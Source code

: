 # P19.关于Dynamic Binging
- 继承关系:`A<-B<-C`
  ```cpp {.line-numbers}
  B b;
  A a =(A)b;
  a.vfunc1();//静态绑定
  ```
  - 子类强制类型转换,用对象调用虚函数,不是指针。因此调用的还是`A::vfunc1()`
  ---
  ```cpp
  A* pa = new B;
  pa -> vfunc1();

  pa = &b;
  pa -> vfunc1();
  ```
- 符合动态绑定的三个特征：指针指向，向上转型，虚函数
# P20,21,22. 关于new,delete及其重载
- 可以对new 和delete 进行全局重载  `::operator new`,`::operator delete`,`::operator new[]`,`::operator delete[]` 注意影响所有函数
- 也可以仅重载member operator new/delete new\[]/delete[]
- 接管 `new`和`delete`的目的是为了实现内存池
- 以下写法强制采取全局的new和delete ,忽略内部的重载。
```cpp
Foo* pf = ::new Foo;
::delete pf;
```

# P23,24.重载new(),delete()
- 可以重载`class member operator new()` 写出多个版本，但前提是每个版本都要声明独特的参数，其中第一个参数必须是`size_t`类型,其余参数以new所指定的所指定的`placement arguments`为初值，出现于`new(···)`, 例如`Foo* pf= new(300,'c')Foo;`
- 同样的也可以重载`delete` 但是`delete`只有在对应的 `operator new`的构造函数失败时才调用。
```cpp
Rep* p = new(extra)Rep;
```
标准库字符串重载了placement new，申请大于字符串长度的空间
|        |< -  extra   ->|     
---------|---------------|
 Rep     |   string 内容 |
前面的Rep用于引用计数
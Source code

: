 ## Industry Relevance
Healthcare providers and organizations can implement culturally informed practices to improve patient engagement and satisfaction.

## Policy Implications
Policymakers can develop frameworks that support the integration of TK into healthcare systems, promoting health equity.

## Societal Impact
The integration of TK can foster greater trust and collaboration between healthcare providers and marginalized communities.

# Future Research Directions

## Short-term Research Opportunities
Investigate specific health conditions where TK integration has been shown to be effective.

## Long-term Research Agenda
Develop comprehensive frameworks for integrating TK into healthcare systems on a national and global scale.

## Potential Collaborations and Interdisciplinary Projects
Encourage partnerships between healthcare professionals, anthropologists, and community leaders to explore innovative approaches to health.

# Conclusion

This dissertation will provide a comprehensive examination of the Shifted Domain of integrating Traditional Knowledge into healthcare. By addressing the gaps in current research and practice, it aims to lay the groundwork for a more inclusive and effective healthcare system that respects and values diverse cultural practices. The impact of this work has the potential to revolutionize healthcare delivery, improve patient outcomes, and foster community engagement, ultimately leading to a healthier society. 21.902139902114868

○ ○ ○

ACTIVITY:
Write the listing out again, exactly as it reads.

EXERCISE OUTPUT:
Source code

: # P19.关于Dynamic Binging
- 继承关系:`A<-B<-C`
  ```cpp {.line-numbers}
  B b;
  A a =(A)b;
  a.vfunc1();//静态绑定
  ```
  - 子类强制类型转换,用对象调用虚函数,不是指针。因此调用的还是`A::vfunc1()`
  ---
  ```cpp
  A* pa = new B;
  pa -> vfunc1();

  pa = &b;
  pa -> vfunc1();
  ```
- 符合动态绑定的三个特征：指针指向，向上转型，虚函数
# P20,21,22. 关于new,delete及其重载
- 可以对new 和delete 进行全局重载  `::operator new`,`::operator delete`,`::operator new[]`,`::operator delete[]` 注意影响所有函数
- 也可以仅重载member operator new/delete new\[]/delete[]
- 接管 `new`和`delete`的目的是为了实现内存池
- 以下写法强制采取全局的new和delete ,忽略内部的重载。
```cpp
Foo* pf = ::new Foo;
::delete pf;
```

# P23,24.重载new(),delete()
- 可以重载`class member operator new()` 写出多个版本，但前提是每个版本都要声明独特的参数，其中第一个参数必须是`size_t`类型,其余参数以new所指定的所指定的`placement arguments`为初值，出现于`new(···)`, 例如`Foo* pf= new(300,'c')Foo;`
- 同样的也可以重载`delete` 但是`delete`只有在对应的 `operator new`的构造函数失败时才调用。
```cpp
Rep* p = new(extra)Rep;
```
标准库字符串重载了placement new，申请大于字符串长度的空间
|        |< -  extra   ->|     
---------|---------------|
 Rep     |   string 内容 |
前面的Rep用于引用计数
Source code

: ## Industry Relevance
Healthcare providers and organizations can implement culturally informed practices to improve patient engagement and satisfaction.

## Policy Implications
Policymakers can develop frameworks that support the integration of TK into healthcare systems, promoting health equity.

## Societal Impact
The integration of TK can foster greater trust and collaboration between healthcare providers and marginalized communities.

# Future Research Directions

## Short-term Research Opportunities
Investigate specific health conditions where TK integration has been shown to be effective.

## Long-term Research Agenda
Develop comprehensive frameworks for integrating TK into healthcare systems on a national and global scale.

## Potential Collaborations and Interdisciplinary Projects
Encourage partnerships between healthcare professionals, anthropologists, and community leaders to explore innovative approaches to health.

# Conclusion

This dissertation will provide a comprehensive examination of the Shifted Domain of integrating Traditional Knowledge into healthcare. By addressing the gaps in current research and practice, it aims to lay the groundwork for a more inclusive and effective healthcare system that respects and values diverse cultural practices. The impact of this work has the potential to revolutionize healthcare delivery, improve patient outcomes, and foster community engagement, ultimately leading to a healthier society. 21.902139902114868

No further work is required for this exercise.